▸ **What the exercise asks**
Each entry below is to be printed verbatim.

'''

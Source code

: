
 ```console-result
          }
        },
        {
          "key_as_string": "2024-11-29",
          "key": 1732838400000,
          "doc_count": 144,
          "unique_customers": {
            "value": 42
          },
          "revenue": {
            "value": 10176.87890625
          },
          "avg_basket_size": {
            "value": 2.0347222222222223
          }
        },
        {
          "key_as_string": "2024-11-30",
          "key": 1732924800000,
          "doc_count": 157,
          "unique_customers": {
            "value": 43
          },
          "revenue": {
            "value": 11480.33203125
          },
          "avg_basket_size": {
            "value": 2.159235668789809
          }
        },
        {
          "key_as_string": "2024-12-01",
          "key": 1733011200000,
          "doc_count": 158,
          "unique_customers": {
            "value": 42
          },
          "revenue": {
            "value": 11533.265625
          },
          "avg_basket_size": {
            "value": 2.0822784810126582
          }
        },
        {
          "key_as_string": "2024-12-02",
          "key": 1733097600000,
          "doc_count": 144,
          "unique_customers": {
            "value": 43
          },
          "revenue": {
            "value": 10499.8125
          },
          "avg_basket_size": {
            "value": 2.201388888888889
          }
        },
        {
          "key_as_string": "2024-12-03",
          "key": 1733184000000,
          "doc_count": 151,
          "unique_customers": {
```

'''

▸ **Task output**
Source code

:
 ```console-result
          }
        },
        {
          "key_as_string": "2024-11-29",
          "key": 1732838400000,
          "doc_count": 144,
          "unique_customers": {
            "value": 42
          },
          "revenue": {
            "value": 10176.87890625
          },
          "avg_basket_size": {
            "value": 2.0347222222222223
          }
        },
        {
          "key_as_string": "2024-11-30",
          "key": 1732924800000,
          "doc_count": 157,
          "unique_customers": {
            "value": 43
          },
          "revenue": {
            "value": 11480.33203125
          },
          "avg_basket_size": {
            "value": 2.159235668789809
          }
        },
        {
          "key_as_string": "2024-12-01",
          "key": 1733011200000,
          "doc_count": 158,
          "unique_customers": {
            "value": 42
          },
          "revenue": {
            "value": 11533.265625
          },
          "avg_basket_size": {
            "value": 2.0822784810126582
          }
        },
        {
          "key_as_string": "2024-12-02",
          "key": 1733097600000,
          "doc_count": 144,
          "unique_customers": {
            "value": 43
          },
          "revenue": {
            "value": 10499.8125
          },
          "avg_basket_size": {
            "value": 2.201388888888889
          }
        },
        {
          "key_as_string": "2024-12-03",
          "key": 1733184000000,
          "doc_count": 151,
          "unique_customers": {
```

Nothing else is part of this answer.